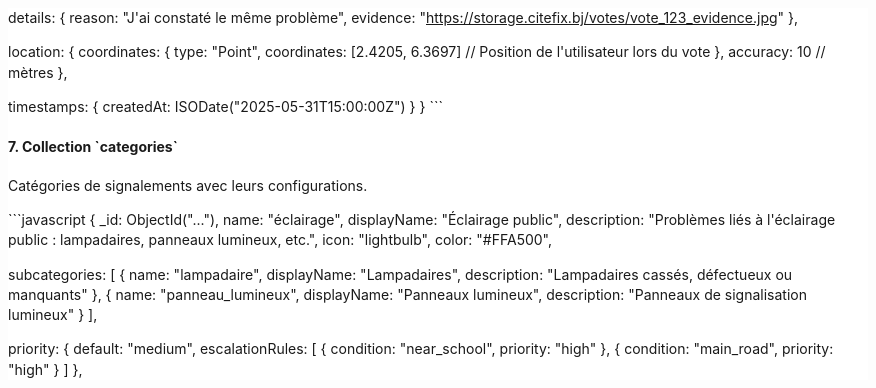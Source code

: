   details: {
    reason: "J'ai constaté le même problème",
    evidence: "https://storage.citefix.bj/votes/vote_123_evidence.jpg"
  },
  
  location: {
    coordinates: {
      type: "Point",
      coordinates: [2.4205, 6.3697] // Position de l'utilisateur lors du vote
    },
    accuracy: 10 // mètres
  },
  
  timestamps: {
    createdAt: ISODate("2025-05-31T15:00:00Z")
  }
}
\`\`\`

#### 7. Collection \`categories\`
Catégories de signalements avec leurs configurations.

\`\`\`javascript
{
  _id: ObjectId("..."),
  name: "éclairage",
  displayName: "Éclairage public",
  description: "Problèmes liés à l'éclairage public : lampadaires, panneaux lumineux, etc.",
  icon: "lightbulb",
  color: "#FFA500",
  
  subcategories: [
    {
      name: "lampadaire",
      displayName: "Lampadaires",
      description: "Lampadaires cassés, défectueux ou manquants"
    },
    {
      name: "panneau_lumineux",
      displayName: "Panneaux lumineux",
      description: "Panneaux de signalisation lumineux"
    }
  ],
  
  priority: {
    default: "medium",
    escalationRules: [
      {
        condition: "near_school",
        priority: "high"
      },
      {
        condition: "main_road",
        priority: "high"
      }
    ]
  },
================
→ **TASK TO COMPLETE**
Retype the data word for word and keep the pictures out of it.

→ **EXPECTED ANSWER**
Source code

:   details: {
    reason: "J'ai constaté le même problème",
    evidence: "https://storage.citefix.bj/votes/vote_123_evidence.jpg"
  },
  
  location: {
    coordinates: {
      type: "Point",
      coordinates: [2.4205, 6.3697] // Position de l'utilisateur lors du vote
    },
    accuracy: 10 // mètres
  },
  
  timestamps: {
    createdAt: ISODate("2025-05-31T15:00:00Z")
  }
}
\`\`\`

#### 7. Collection \`categories\`
Catégories de signalements avec leurs configurations.

\`\`\`javascript
{
  _id: ObjectId("..."),
  name: "éclairage",
  displayName: "Éclairage public",
  description: "Problèmes liés à l'éclairage public : lampadaires, panneaux lumineux, etc.",
  icon: "lightbulb",
  color: "#FFA500",
  
  subcategories: [
    {
      name: "lampadaire",
      displayName: "Lampadaires",
      description: "Lampadaires cassés, défectueux ou manquants"
    },
    {
      name: "panneau_lumineux",
      displayName: "Panneaux lumineux",
      description: "Panneaux de signalisation lumineux"
    }
  ],
  
  priority: {
    default: "medium",
    escalationRules: [
      {
        condition: "near_school",
        priority: "high"
      },
      {
        condition: "main_road",
        priority: "high"
      }
    ]
  },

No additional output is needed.